The syncopated beats of go-go music cut through air Saturday at the first National Cannabis Festival, mixing with chatter about medical marijuana, legalization efforts and hydroponics along with which strain of marijuana strain will give you the best high.

Held at the grounds outside RFK Stadium, the festival attracted thousands of marijuana activists, criminal justice reform advocates and stoners alike. And though a laid-back, party atmosphere permeated the event, much of the conversation went a lot deeper.

“There’s a lot of knowledge about cannabis here,” said Bobby Porter, who traveled from northern Delaware, where marijuana possession has been decriminalized. “People here have so much insight in some many different areas.”

Mr. Porter said he had talked about everything from the benefits of hemp fibers to how marijuana could be regulated and sold.

“It’s a step forward for cannabis,” said Brian McMinn, who traveled with Mr. Porter from Delaware. “It’s not just about smoking.”



In 2014, D.C. voters overwhelmingly approved the recreational use of marijuana, an initiative that took effect as law early last year. Organizers pitched the inaugural pot festival as an education-focused event to increase awareness and encourage reform.

Mr. McMinn said the District’s legalization of marijuana was a victory, especially with the city under congressional scrutiny.

“The states need to step forward,” he said. “We need to bring that to the forefront.”

Some attendees came to the festival to preach the healing properties of cannabis.

“It can really help stabilize some chronic, systemic illnesses,” said Sean Margowski. “The fact that people get arrested for it is ridiculous.”

He noted that some studies over the last 15 years have shown cannabis to help prevent epileptic seizures, decrease anxiety, slow the progression of Alzheimer’s disease, and ease pain in multiple sclerosis patients.

“That’s what’s great about being here,” Mr. Margowski said. “You can get into conversations about every aspect of the drug.”

But even though the conversation was free flowing inside the festival, the stigma of the drug remained beyond the event gates, according to Dominic and Sean, two D.C. residents who declined to give their last names.

Dominic said the District’s recent ban on private marijuana-smoking clubs further stigmatizes the drug.

“People need to be allowed to smoke it wisely,” he said. “They need to be able to seek help outside their home.”

Sean said that if people understood the drug and were properly educated about it, they would see it’s a good thing when used responsibly.

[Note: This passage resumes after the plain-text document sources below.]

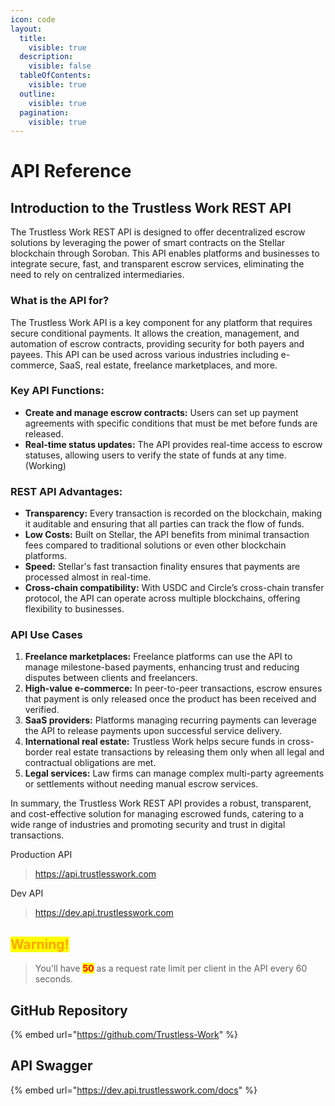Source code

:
 ```yaml
---
icon: code
layout:
  title:
    visible: true
  description:
    visible: false
  tableOfContents:
    visible: true
  outline:
    visible: true
  pagination:
    visible: true
---
```


# API Reference

## Introduction to the Trustless Work REST API

The Trustless Work REST API is designed to offer decentralized escrow solutions by leveraging the power of smart contracts on the Stellar blockchain through Soroban. This API enables platforms and businesses to integrate secure, fast, and transparent escrow services, eliminating the need to rely on centralized intermediaries.

### What is the API for?

The Trustless Work API is a key component for any platform that requires secure conditional payments. It allows the creation, management, and automation of escrow contracts, providing security for both payers and payees. This API can be used across various industries including e-commerce, SaaS, real estate, freelance marketplaces, and more.

### Key API Functions:

* **Create and manage escrow contracts:** Users can set up payment agreements with specific conditions that must be met before funds are released.
* **Real-time status updates:** The API provides real-time access to escrow statuses, allowing users to verify the state of funds at any time. (Working)

### REST API Advantages:

* **Transparency:** Every transaction is recorded on the blockchain, making it auditable and ensuring that all parties can track the flow of funds.
* **Low Costs:** Built on Stellar, the API benefits from minimal transaction fees compared to traditional solutions or even other blockchain platforms.
* **Speed:** Stellar's fast transaction finality ensures that payments are processed almost in real-time.
* **Cross-chain compatibility:** With USDC and Circle’s cross-chain transfer protocol, the API can operate across multiple blockchains, offering flexibility to businesses.

### API Use Cases

1. **Freelance marketplaces:** Freelance platforms can use the API to manage milestone-based payments, enhancing trust and reducing disputes between clients and freelancers.
2. **High-value e-commerce:** In peer-to-peer transactions, escrow ensures that payment is only released once the product has been received and verified.
3. **SaaS providers:** Platforms managing recurring payments can leverage the API to release payments upon successful service delivery.
4. **International real estate:** Trustless Work helps secure funds in cross-border real estate transactions by releasing them only when all legal and contractual obligations are met.
5. **Legal services:** Law firms can manage complex multi-party agreements or settlements without needing manual escrow services.

In summary, the Trustless Work REST API provides a robust, transparent, and cost-effective solution for managing escrowed funds, catering to a wide range of industries and promoting security and trust in digital transactions.



Production API

> https://api.trustlesswork.com

Dev API

> https://dev.api.trustlesswork.com

## <mark style="color:orange;">Warning!</mark>

> You'll have <mark style="color:red;">**50**</mark> as a request rate limit per client in the API every 60 seconds.

## GitHub Repository

{% embed url="https://github.com/Trustless-Work" %}

## API Swagger

{% embed url="https://dev.api.trustlesswork.com/docs" %}

##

“You draw up regulations and help people understand them,” he said. “And you don’t want kids smoking so you make them understand it’s not for them.”

And if the drug were to be sold in the District, it could create jobs and open a new economy of small businesses in the city, Sean added.

As the evening wore on, hip-hop legends De La Soul took the stage, the conversation mellowed and much of the crowd migrated with blankets toward the main stage.

When asked whether it was worth driving more than two hours to attend the festival, Mr. McGinn nodded in affirmation.

“This is the first festival of its kind,” he said. “I definitely don’t regret it.”